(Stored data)
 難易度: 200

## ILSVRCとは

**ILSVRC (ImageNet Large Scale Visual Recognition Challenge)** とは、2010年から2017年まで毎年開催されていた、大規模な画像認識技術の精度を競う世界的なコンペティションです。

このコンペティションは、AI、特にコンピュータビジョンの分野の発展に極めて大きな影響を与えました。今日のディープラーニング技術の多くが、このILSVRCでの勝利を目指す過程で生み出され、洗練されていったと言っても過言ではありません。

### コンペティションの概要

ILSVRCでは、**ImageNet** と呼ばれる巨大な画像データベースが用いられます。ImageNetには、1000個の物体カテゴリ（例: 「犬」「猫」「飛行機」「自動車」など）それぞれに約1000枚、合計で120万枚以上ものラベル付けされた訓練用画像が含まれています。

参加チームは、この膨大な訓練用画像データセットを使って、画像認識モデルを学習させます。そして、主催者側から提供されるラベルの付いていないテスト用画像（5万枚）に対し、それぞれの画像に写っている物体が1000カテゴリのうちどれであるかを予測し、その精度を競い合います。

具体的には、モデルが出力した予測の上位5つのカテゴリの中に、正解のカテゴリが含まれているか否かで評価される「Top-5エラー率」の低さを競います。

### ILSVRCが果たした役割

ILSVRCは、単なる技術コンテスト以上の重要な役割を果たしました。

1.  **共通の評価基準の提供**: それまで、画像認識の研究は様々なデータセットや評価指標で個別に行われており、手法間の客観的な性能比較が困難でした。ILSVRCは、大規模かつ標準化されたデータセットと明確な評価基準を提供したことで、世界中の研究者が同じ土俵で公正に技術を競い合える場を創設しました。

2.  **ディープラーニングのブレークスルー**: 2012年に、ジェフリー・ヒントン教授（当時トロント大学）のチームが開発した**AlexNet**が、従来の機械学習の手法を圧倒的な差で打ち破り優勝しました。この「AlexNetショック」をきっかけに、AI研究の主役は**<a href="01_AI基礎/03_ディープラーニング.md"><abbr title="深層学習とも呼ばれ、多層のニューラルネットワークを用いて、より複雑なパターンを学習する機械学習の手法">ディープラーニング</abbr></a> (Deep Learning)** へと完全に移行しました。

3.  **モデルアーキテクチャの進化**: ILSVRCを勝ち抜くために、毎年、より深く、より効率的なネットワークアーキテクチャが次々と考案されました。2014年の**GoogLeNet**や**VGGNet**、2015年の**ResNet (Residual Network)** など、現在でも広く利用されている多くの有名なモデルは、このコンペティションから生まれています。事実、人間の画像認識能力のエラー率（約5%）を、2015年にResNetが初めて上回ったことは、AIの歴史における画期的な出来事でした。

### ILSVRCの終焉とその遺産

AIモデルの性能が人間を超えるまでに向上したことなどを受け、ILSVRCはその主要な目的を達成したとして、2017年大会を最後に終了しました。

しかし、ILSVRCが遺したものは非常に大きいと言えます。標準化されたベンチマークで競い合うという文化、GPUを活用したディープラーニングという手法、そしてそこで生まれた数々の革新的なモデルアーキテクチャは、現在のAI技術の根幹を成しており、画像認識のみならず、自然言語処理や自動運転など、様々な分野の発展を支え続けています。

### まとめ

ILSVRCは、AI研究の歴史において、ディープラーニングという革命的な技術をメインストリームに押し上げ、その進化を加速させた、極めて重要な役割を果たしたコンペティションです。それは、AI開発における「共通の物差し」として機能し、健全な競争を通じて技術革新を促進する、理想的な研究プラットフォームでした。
--
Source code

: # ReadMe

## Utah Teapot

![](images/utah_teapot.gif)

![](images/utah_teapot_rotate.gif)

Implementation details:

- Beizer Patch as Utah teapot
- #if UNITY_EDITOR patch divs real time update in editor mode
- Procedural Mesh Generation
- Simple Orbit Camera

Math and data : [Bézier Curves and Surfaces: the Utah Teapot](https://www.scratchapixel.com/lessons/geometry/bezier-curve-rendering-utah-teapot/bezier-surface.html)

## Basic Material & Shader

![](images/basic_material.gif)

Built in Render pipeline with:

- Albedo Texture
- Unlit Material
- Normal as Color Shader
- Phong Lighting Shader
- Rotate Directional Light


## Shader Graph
---
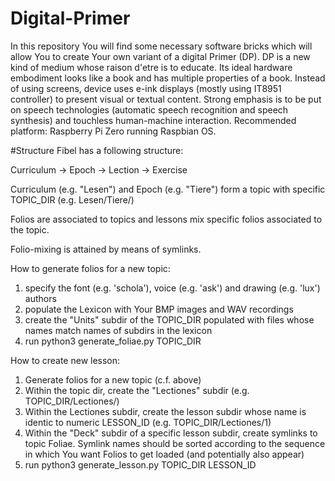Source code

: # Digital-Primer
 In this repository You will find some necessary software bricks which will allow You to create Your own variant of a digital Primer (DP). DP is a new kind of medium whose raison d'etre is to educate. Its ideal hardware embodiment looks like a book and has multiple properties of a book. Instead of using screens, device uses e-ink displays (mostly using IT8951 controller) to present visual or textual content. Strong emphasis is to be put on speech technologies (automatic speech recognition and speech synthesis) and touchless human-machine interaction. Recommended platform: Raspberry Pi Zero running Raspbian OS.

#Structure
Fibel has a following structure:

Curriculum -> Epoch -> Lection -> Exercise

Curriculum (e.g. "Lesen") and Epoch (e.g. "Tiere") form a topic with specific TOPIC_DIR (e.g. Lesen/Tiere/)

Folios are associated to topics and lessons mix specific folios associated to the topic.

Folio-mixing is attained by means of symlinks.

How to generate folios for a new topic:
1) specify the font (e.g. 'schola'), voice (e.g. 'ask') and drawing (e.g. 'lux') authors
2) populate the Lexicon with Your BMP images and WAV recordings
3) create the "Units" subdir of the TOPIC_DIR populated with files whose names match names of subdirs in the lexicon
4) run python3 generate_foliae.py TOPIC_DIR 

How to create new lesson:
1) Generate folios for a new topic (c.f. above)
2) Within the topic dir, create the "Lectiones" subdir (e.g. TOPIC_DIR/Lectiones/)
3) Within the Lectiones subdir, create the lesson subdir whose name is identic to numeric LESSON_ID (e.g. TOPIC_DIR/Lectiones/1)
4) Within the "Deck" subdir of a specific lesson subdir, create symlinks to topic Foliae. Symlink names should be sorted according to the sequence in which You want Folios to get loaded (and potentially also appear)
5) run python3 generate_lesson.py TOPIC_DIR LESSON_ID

- **What you should do**
Show every line of the data in which the word "Within" appears.

- **Exercise result**
2) Within the topic dir, create the "Lectiones" subdir (e.g. TOPIC_DIR/Lectiones/)
3) Within the Lectiones subdir, create the lesson subdir whose name is identic to numeric LESSON_ID (e.g. TOPIC_DIR/Lectiones/1)
4) Within the "Deck" subdir of a specific lesson subdir, create symlinks to topic Foliae. Symlink names should be sorted according to the sequence in which You want Folios to get loaded (and potentially also appear)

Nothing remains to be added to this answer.